--- Record excerpts ---
:::::

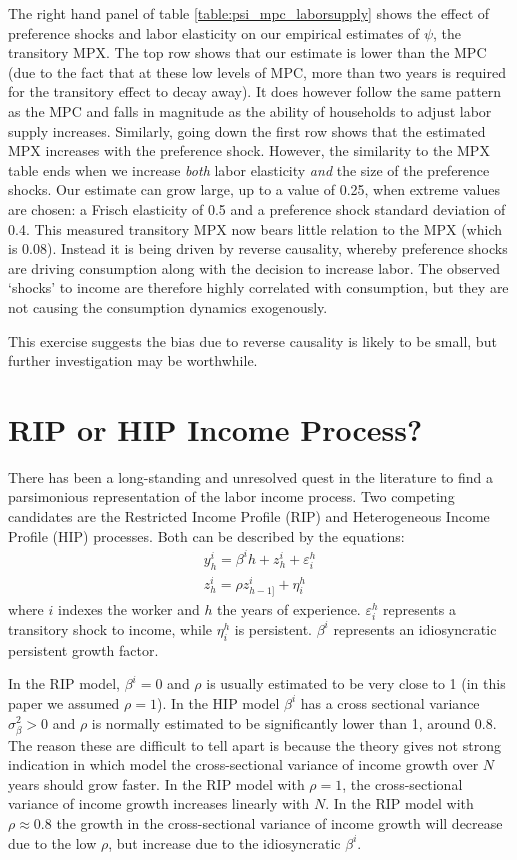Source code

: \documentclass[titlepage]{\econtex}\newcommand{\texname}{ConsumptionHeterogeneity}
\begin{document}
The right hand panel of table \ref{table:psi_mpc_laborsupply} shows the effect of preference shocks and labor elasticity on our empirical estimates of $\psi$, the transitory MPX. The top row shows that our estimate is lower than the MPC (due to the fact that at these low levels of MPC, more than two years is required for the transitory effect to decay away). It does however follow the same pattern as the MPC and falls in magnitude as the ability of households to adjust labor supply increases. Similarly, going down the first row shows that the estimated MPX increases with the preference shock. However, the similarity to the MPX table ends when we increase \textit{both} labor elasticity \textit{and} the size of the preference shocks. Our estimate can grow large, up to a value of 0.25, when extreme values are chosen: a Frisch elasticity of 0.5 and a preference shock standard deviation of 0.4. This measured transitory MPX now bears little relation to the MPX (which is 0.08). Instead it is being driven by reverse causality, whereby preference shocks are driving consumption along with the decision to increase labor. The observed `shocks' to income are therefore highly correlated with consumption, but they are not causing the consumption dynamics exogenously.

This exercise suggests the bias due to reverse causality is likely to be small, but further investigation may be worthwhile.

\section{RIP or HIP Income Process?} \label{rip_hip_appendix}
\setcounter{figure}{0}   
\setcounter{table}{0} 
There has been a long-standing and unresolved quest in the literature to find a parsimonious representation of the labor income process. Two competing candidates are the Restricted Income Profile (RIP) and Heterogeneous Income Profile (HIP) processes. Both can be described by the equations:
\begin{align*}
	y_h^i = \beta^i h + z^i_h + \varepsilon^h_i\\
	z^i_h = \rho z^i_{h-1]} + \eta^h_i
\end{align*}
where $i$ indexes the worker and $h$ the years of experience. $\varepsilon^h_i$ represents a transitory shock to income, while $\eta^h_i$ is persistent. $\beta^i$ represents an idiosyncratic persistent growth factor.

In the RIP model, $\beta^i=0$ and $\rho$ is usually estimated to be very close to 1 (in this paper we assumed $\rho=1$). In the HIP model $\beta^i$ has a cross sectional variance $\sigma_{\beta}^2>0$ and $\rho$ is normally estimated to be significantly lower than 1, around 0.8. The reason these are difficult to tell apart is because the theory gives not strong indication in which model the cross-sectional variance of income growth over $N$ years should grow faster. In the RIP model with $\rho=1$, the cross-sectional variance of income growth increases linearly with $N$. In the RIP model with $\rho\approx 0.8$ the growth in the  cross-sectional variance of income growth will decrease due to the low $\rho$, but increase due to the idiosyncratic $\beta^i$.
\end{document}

:::::

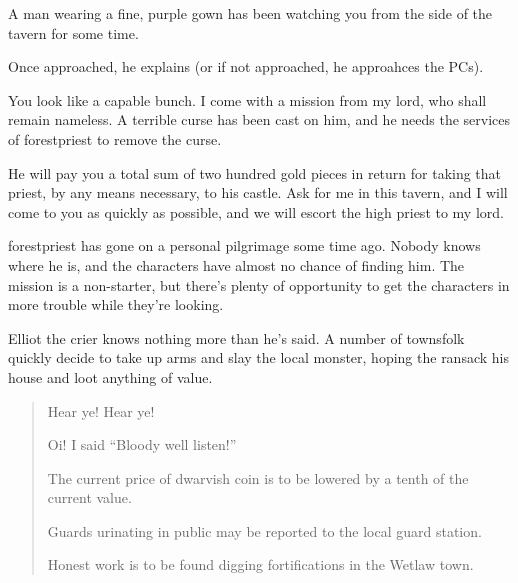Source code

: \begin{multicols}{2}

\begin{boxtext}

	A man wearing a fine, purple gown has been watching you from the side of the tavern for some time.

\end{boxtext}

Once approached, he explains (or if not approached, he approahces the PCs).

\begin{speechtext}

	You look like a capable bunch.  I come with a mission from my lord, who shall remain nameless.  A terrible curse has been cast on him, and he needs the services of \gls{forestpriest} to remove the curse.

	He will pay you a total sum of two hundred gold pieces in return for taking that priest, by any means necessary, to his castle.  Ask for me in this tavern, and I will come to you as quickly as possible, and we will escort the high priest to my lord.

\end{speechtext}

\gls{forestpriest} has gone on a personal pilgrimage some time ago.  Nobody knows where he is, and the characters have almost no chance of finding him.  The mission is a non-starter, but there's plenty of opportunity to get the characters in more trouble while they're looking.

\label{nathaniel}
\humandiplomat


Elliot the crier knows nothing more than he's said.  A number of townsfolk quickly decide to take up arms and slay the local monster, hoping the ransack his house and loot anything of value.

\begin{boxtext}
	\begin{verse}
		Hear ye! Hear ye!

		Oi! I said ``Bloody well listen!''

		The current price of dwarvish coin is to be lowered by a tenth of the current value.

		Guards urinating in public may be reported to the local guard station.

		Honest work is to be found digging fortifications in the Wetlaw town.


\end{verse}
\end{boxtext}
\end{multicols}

:::::

--- Exercise directions ---
What lines in the listing above hold the string "begin"? List them.

--- Output of the task ---
\begin{document}
\begin{align*}
: \begin{multicols}{2}
\begin{boxtext}
\begin{speechtext}
\begin{boxtext}
	\begin{verse}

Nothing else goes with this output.